Tech Leads The Market Higher On Tuesday

Tech has recovered strongly from its Monday bottom. Fact that it is in a bubble has not impacted its returns yet. If this was a normal bull market, a greater than 10% correction would be enough for me to turn bullish. However, tech was in a bubble. If the bubble continues, we could have a face ripping final rally where the Nasdaq hits a new record high within a couple weeks. It’s impossible to tell where this index will go in the near term, but wherever it lands will likely be far different than where it is today.

Nasdaq 100 is already up 5% from Monday’s low. On the other hand, small cap value is very close to its low as it has had a disastrous week. Recent action favors COVID-19 slowing the economy again. It doesn’t really matter to the economy if deaths are falling rapidly because people still aren’t flying and businesses aren’t bringing people to the office if there are positive tests.

Realistically, just having a few positive tests doesn’t even mean anyone is getting sick. Not bringing people back is overkill. However, firms don’t want to take the liability risk. People and firms have adapted to this COVID-19 world for a few months. Nothing seems to indicate the world is going back to normal within the next few weeks given the slower than expected rollout of the mass testing kits from Abbott.

Brutal Returns Of European Banks

As you can see from the chart below, the European bank index is at the lowest price since 1988. HCBC stock is down 53.4% year to date. It’s at its lowest price since 1995. It is one of the banks reported to have moved large sums of illicit cash for 2 decades. In the past 5 years, Deutsche Bank stock is down 70.3%.

European banks have low net interest margins because the central banks have set interest rates negative. As long as rates stay positive in America, its banks will outperform. Even the worst big bank, Wells Fargo, is better than all the European and Japanese banks. 10 year yield has barely moved for 6 months. It’s current at 67 basis points. In the past 6 months, the high is 90 basis points and the low is 51 basis points. 

You could argue it’s building a base technically. Things would have to go horribly wrong for the 10 year yield to make a new low. We’d need to see another spike in COVID-19 cases, no stimulus, and all the attempts to fight COVID-19 fail. Besides the weakness in value stocks, the 10 year yield shows you that an economic recovery isn’t priced in.

Low yields aren’t the only reason why European banks are terrible. They also haven’t closed enough physical branches which is important as people shift to banking online. And they also have worse capital ratios to make up for low net interest margins. 

Finally, they have poor governance and the government is always trying to fine them.
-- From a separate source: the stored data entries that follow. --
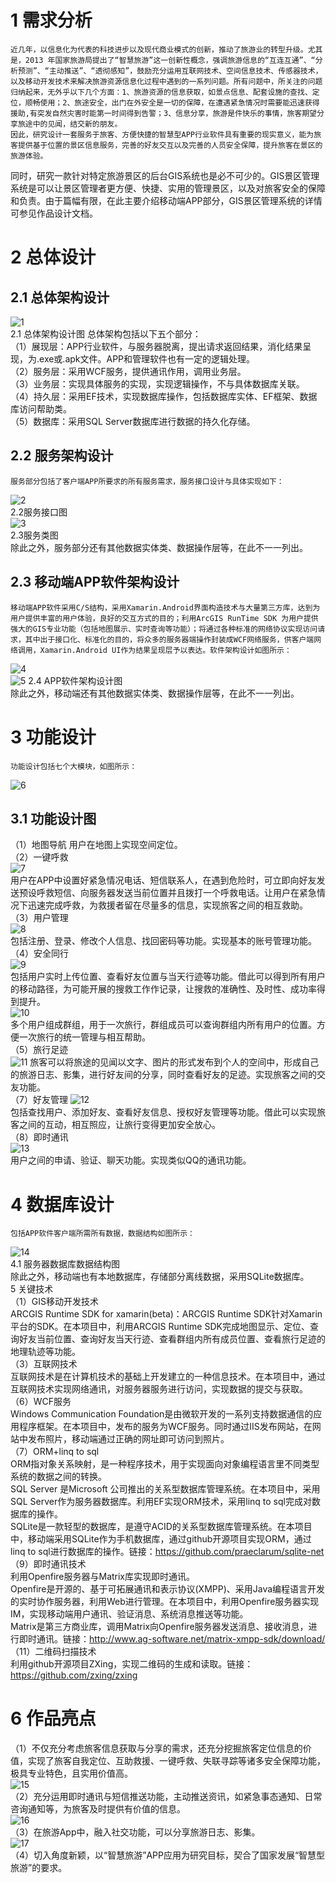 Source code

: # 1 需求分析
	近几年，以信息化为代表的科技进步以及现代商业模式的创新，推动了旅游业的转型升级。尤其是，2013 年国家旅游局提出了“智慧旅游”这一创新性概念，强调旅游信息的“互连互通”、“分析预测”、“主动推送”、“透彻感知”，鼓励充分运用互联网技术、空间信息技术、传感器技术，以及移动开发技术来解决旅游资源信息化过程中遇到的一系列问题。所有问题中，所关注的问题归纳起来，无外乎以下几个方面：1、旅游资源的信息获取，如景点信息、配套设施的查找、定位，顺畅使用；2、旅途安全，出门在外安全是一切的保障，在遭遇紧急情况时需要能迅速获得援助,有突发自然灾害时能第一时间得到告警；3、信息分享，旅游是件快乐的事情，旅客期望分享旅途中的见闻，结交新的朋友。
	因此，研究设计一套服务于旅客、方便快捷的智慧型APP行业软件具有重要的现实意义，能为旅客提供基于位置的景区信息服务，完善的好友交互以及完善的人员安全保障，提升旅客在景区的旅游体验。
同时，研究一款针对特定旅游景区的后台GIS系统也是必不可少的。GIS景区管理系统是可以让景区管理者更方便、快捷、实用的管理景区，以及对旅客安全的保障和负责。由于篇幅有限，在此主要介绍移动端APP部分，GIS景区管理系统的详情可参见作品设计文档。
# 2 总体设计
## 2.1 总体架构设计
 ![1](https://cloud.githubusercontent.com/assets/19277908/21892282/021328d6-d911-11e6-9785-5cd018a43b8e.png)   
                                               2.1 总体架构设计图
	总体架构包括以下五个部分：   
（1）展现层：APP行业软件，与服务器脱离，提出请求返回结果，消化结果呈现，为.exe或.apk文件。APP和管理软件也有一定的逻辑处理。     
（2）服务层：采用WCF服务，提供通讯作用，调用业务层。    
（3）业务层：实现具体服务的实现，实现逻辑操作，不与具体数据库关联。       
（4）持久层：采用EF技术，实现数据库操作，包括数据库实体、EF框架、数据库访问帮助类。       
（5）数据库：采用SQL Server数据库进行数据的持久化存储。     
## 2.2 服务架构设计   
	服务部分包括了客户端APP所要求的所有服务需求，服务接口设计与具体实现如下：
 ![2](https://cloud.githubusercontent.com/assets/19277908/21892285/0299fad2-d911-11e6-995c-cbe98ddaa899.png)    
                                                2.2服务接口图       
 ![3](https://cloud.githubusercontent.com/assets/19277908/21892286/02d578d2-d911-11e6-8e1b-28b1bc1e312f.png)       
                                                2.3服务类图   
除此之外，服务部分还有其他数据实体类、数据操作层等，在此不一一列出。         
## 2.3 移动端APP软件架构设计   
	移动端APP软件采用C/S结构，采用Xamarin.Android界面构造技术与大量第三方库，达到为用户提供丰富的用户体验，良好的交互方式的目的；利用ArcGIS RunTime SDK 为用户提供强大的GIS专业功能（包括地图展示、实时查询等功能）；将通过各种标准的网络协议实现访问请求，其中出于接口化、标准化的目的，将众多的服务器端操作封装成WCF网络服务，供客户端网络调用，Xamarin.Android UI作为结果呈现层予以表达。软件架构设计如图所示：    
  ![4](https://cloud.githubusercontent.com/assets/19277908/21892287/02d70db4-d911-11e6-85df-b2a1500e470b.png)       
  ![5](https://cloud.githubusercontent.com/assets/19277908/21892288/02d754ea-d911-11e6-92be-0a3e0d5ac505.png)
                                                2.4 APP软件架构设计图      
	除此之外，移动端还有其他数据实体类、数据操作层等，在此不一一列出。        
# 3 功能设计   
	功能设计包括七个大模块，如图所示：     
 ![6](https://cloud.githubusercontent.com/assets/19277908/21892290/02d8f746-d911-11e6-8fa1-91c976731416.png)       
## 3.1 功能设计图
（1）地图导航 
	用户在地图上实现空间定位。    
（2）一键呼救     
  ![7](https://cloud.githubusercontent.com/assets/19277908/21892289/02d873d4-d911-11e6-8787-4eda24eb0b81.png)    
	用户在APP中设置好紧急情况电话、短信联系人，在遇到危险时，可立即向好友发送预设呼救短信、向服务器发送当前位置并且拨打一个呼救电话。让用户在紧急情况下迅速完成呼救，为救援者留在尽量多的信息，实现旅客之间的相互救助。    
（3）用户管理    
  ![8](https://cloud.githubusercontent.com/assets/19277908/21892580/7875fc50-d912-11e6-8a44-f658c6370f1a.png)  
	包括注册、登录、修改个人信息、找回密码等功能。实现基本的账号管理功能。   
（4）安全同行    
  ![9](https://cloud.githubusercontent.com/assets/19277908/21892577/7870fc1e-d912-11e6-9c7c-d63c8eb88e24.png)    
	包括用户实时上传位置、查看好友位置与当天行迹等功能。借此可以得到所有用户的移动路径，为可能开展的搜救工作作记录，让搜救的准确性、及时性、成功率得到提升。   
    ![10](https://cloud.githubusercontent.com/assets/19277908/21892579/787515ce-d912-11e6-9cb4-c75abb706ef8.png)     
	多个用户组成群组，用于一次旅行，群组成员可以查询群组内所有用户的位置。方便一次旅行的统一管理与相互帮助。    
（5）旅行足迹    
    ![11](https://cloud.githubusercontent.com/assets/19277908/21892578/7873cc64-d912-11e6-8483-48f046c582bb.png)
	旅客可以将旅途的见闻以文字、图片的形式发布到个人的空间中，形成自己的旅游日志、影集，进行好友间的分享，同时查看好友的足迹。实现旅客之间的交友功能。     
（7）好友管理
    ![12](https://cloud.githubusercontent.com/assets/19277908/21892581/7888e612-d912-11e6-82cc-efe884289431.png)     
	包括查找用户、添加好友、查看好友信息、授权好友管理等功能。借此可以实现旅客之间的互动，相互照应，让旅行变得更加安全放心。     
（8）即时通讯     
    ![13](https://cloud.githubusercontent.com/assets/19277908/21892582/78bc31fc-d912-11e6-867b-b2c5b548bb17.png)      
	用户之间的申请、验证、聊天功能。实现类似QQ的通讯功能。     
# 4 数据库设计       
	包括APP软件客户端所需所有数据，数据结构如图所示：       
 ![14](https://cloud.githubusercontent.com/assets/19277908/21892583/78bc4b92-d912-11e6-863f-7c182362487d.png)        
                                           4.1 服务器数据库数据结构图      
	除此之外，移动端也有本地数据库，存储部分离线数据，采用SQLite数据库。        
5 关键技术      
（1）GIS移动开发技术         
	ARCGIS Runtime SDK for xamarin(beta)：ARCGIS Runtime SDK针对Xamarin平台的SDK。在本项目中，利用ARCGIS Runtime SDK完成地图显示、定位、查询好友当前位置、查询好友当天行迹、查看群组内所有成员位置、查看旅行足迹的地理轨迹等功能。     
（3）互联网技术     
	互联网技术是在计算机技术的基础上开发建立的一种信息技术。在本项目中，通过互联网技术实现网络通讯，对服务器服务进行访问，实现数据的提交与获取。    
（6）WCF服务      
	Windows Communication Foundation是由微软开发的一系列支持数据通信的应用程序框架。在本项目中，发布的服务为WCF服务。同时通过IIS发布网站，在网站中发布照片，移动端通过正确的网址即可访问到照片。     
（7）ORM+linq to sql       
	ORM指对象关系映射，是一种程序技术，用于实现面向对象编程语言里不同类型系统的数据之间的转换。	     
	SQL Server 是Microsoft 公司推出的关系型数据库管理系统。在本项目中，采用SQL Server作为服务器数据库。利用EF实现ORM技术，采用linq to sql完成对数据库的操作。    
	SQLite是一款轻型的数据库，是遵守ACID的关系型数据库管理系统。在本项目中，移动端采用SQLite作为手机数据库，通过github开源项目实现ORM，通过linq to sql进行数据库的操作。链接：https://github.com/praeclarum/sqlite-net    
（9）即时通讯技术    
	利用Openfire服务器与Matrix库实现即时通讯。     
	Openfire是开源的、基于可拓展通讯和表示协议(XMPP)、采用Java编程语言开发的实时协作服务器，利用Web进行管理。在本项目中，利用Openfire服务器实现IM，实现移动端用户通讯、验证消息、系统消息推送等功能。    
	Matrix是第三方商业库，调用Matrix向Openfire服务器发送消息、接收消息，进行即时通讯。链接：http://www.ag-software.net/matrix-xmpp-sdk/download/     
（11）二维码扫描技术     
	利用github开源项目ZXing，实现二维码的生成和读取。链接：https://github.com/zxing/zxing     
# 6 作品亮点   
（1）不仅充分考虑旅客信息获取与分享的需求，还充分挖掘旅客定位信息的价值，实现了旅客自我定位、互助救援、一键呼救、失联寻踪等诸多安全保障功能，极具专业特色，且实用价值高。     
   ![15](https://cloud.githubusercontent.com/assets/19277908/21892604/9f683aa8-d912-11e6-87b0-74dd501caa62.png)     
（2）充分运用即时通讯与短信推送功能，主动推送资讯，如紧急事态通知、日常咨询通知等，为旅客及时提供有价值的信息。     
   ![16](https://cloud.githubusercontent.com/assets/19277908/21892605/9fd9cf24-d912-11e6-8503-d1bfa0830348.png)     
（3）在旅游App中，融入社交功能，可以分享旅游日志、影集。     
   ![17](https://cloud.githubusercontent.com/assets/19277908/21892607/a017e566-d912-11e6-9dd1-850e7f606813.png)    
（4）切入角度新颖，以“智慧旅游”APP应用为研究目标，契合了国家发展“智慧型旅游”的要求。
It’s tough be a European bank where you aren’t making much profits and the government is taking the profits you do make. They are like zombies because they are systemically important.

Details Of Tuesday’s Action

Growth won the day, with Tesla being the exception to the rule. Nasdaq was up 1.7%, while the S&P 500 and the Russell 2000 were up 1.1% and 0.8%. Amazon was up a massive 5.7% as it is up 8.5% from Monday’s low. Penn National Gaming was up 6.1% to a new record high as it is up 1,545% since its March low. 

Zoom was up 5.2% to a new record high. It’s up 74.5% in 1 month. It has a massive $140 billion market cap. It’s rare in normal markets to see such a rally in a big cap name. It’s common in this one.

Cloud index was up 2.1% again which means it’s up 6.2% since September 11th. Regional banks were destroyed again. This has been a massacre as it is down 13.1% since September 6th and 15.9% since August 11th. Exxon is in a death spiral as it is down 6% in its recent 4 day losing streak. The stock is down 18 of the past 20 days. 

Small cap value index was up 15 basis points which is a huge underperformance versus large cap tech as the Nasdaq 100 was up 1.9%. Small cap value index is only up 1% from its Monday low.

Tesla Battery Day A Dud

Tesla’s Battery Day was an outdoor event after the annual shareholder meeting. The stock had already fallen 5.6% on Tuesday because Elon said the innovations wouldn’t launch until 2022. And the stock fell an additional 6.9% after hours because the event was a disappointment. 

Most have never seen such active trading in a stock after 6PM in the after-hours session. Investors were disappointed because the only new product announced was the Model S plaid edition which costs $140,000. Tesla claimed it will go on sale in late 2021.

A problem with this release is that the firm still hasn’t released the Roadster which it announced about 2 years ago. At this point, we didn't even see the Roadster coming out by the time plaid is supposed to come out. Tesla is in a really tough spot because it can’t hype up any new products without first delivering on its previous promises which are the semi and the Roadster. They are very late with no updated time horizon.

Cybertruck isn’t late yet, but Tesla has its hands full boosting production for its launch next year. Tesla knows investors won’t believe it when it promises a new product until those come out. That’s why Elon only was able to tease a $25,000 compact sedan. He said one would come out in 3 years in 2018. That would make next year the launch date. Unfortunately, he repeated that 3 year time frame again at this event. That’s a 2 year delay.